State prosecutors concede there’s no evidence Paey ever sold or gave his medication away. Nevertheless, under draconian drug-war statutes, these prosecutors could pursue distribution charges against him based solely on the amount of medication he possessed (the unauthorized possession of as few as 60 tablets of some pain medications can qualify a person as a “drug trafficker”).

After three trials, Richard Paey was convicted and put in prison for 25 years, effectively a life sentence for someone in his condition. Ironically, the state of Florida now pays for a morphine pump connected to Paey’s spine which delivers the same class of medication at the same doses the state of Florida told him wasn’t necessary, and put him in prison for trying to obtain.

Prosecutors originally offered Paey a plea bargain that would have helped him avoid jail time, but Paey refused, insisting that (a) he did nothing wrong, and (b) even if he had, it shouldn’t be a crime to seek relief from chronic pain. Paey feared that a plea would make other doctors in the state more reluctant to treat pain than they already were.

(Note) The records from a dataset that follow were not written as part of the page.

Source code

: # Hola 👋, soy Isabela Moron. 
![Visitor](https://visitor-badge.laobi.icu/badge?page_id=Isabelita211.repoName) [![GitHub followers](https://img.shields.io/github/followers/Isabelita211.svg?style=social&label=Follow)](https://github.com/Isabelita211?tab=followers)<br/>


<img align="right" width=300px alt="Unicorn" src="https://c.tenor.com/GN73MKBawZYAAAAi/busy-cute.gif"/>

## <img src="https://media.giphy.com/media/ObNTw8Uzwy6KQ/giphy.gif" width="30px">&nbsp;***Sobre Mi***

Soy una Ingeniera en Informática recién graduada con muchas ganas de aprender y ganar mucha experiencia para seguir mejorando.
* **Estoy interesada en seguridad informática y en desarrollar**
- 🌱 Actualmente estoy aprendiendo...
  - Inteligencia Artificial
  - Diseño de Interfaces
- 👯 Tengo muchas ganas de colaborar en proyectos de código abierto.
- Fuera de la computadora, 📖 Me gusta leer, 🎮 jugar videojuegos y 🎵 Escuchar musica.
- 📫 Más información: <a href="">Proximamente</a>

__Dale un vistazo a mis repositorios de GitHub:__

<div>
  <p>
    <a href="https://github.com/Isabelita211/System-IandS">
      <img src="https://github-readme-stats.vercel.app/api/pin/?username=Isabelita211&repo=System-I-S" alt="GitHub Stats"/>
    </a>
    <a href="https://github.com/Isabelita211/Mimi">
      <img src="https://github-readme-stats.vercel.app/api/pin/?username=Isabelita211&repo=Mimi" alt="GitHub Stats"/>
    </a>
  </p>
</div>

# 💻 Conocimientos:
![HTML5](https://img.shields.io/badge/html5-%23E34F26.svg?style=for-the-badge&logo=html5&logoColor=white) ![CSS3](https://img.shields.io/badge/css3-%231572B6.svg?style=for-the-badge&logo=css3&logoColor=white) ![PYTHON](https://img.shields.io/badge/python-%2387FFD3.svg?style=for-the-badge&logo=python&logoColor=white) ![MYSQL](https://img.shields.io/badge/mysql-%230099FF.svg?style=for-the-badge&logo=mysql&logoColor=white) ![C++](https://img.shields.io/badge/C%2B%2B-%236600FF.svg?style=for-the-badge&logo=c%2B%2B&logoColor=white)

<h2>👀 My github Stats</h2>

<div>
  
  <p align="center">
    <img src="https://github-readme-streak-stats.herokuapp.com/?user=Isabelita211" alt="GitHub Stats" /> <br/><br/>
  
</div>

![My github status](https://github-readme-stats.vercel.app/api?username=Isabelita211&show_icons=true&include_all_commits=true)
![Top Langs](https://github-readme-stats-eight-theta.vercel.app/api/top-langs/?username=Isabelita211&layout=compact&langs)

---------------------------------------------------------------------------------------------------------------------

Publicly, Paey’s prosecutors have conceded that the 25-year sentence was excessive, yet they insist that Paey himself is to blame, citing his refusal to accept a plea agreement. The chilling implication: Paey is serving prison time for drug distribution not because he’s guilty of actually distributing drugs — the state admits as much — but because he insisted on exercising his constitutionally-protected right to a jury trial.

Earlier this year, New York Times columnist John Tierney flew to Florida to interview Paey for a story that ran on July 19. Tierney’s column was sympathetic to Paey’s plight, and sharply critical of the state of Florida.

There is now strong evidence that the state of Florida and prison officials retaliated against Paey for speaking with Tierney. Two weeks after the interview, Paey was moved to a prison facility more than two hours from his wife and family. He was then moved even farther away, some 170 miles, to the Tomoka Correctional Institution near Daytona Beach. Sympathetic prison officials, other inmates, and medical staff have since told Paey he was moved away from his family because the guard who sat in on his interview with Tierney had complained to prison authorities about what Paey had revealed to the journalist.

At about the same time, prison medical staff told Paey that the state of Florida had refused to give permission for them to refill his morphine pump. For Paey, this information was the equivalent of a death sentence. The state of Florida left him to agonize for weeks before finally authorizing the refill, the day before his pump was scheduled to run dry. Here again, Paey has since been given strong reason to believe that the threat to withhold his medication was in retaliation for relaying his story to the New York Times.

Two activist groups representing pain patients — the Pain Relief Network and the November Coalition — have begun a campaign urging Governor Jeb Bush to grant Richard Paey a pardon. Governor Bush should hear them out. Richard Paey is not a criminal. He isn’t a threat to anyone. He’s a tragic figure who has become a political prisoner of America’s allegiance to zero-tolerance drug prohibition.

The Paey case has already cast a good deal of shame on the state of Florida. Just how much more shame his story brings to the state depends on whether political leaders move to rectify his plight, or rather choose simply to ignore him, and continue to intimidate him into spending the rest of his 25-year prison term in silence.

Governor Bush should free Richard Paey. And Florida lawmakers should pass reforms to ensure that drug-war fanaticism no longer prevents sick people from getting the medication they need.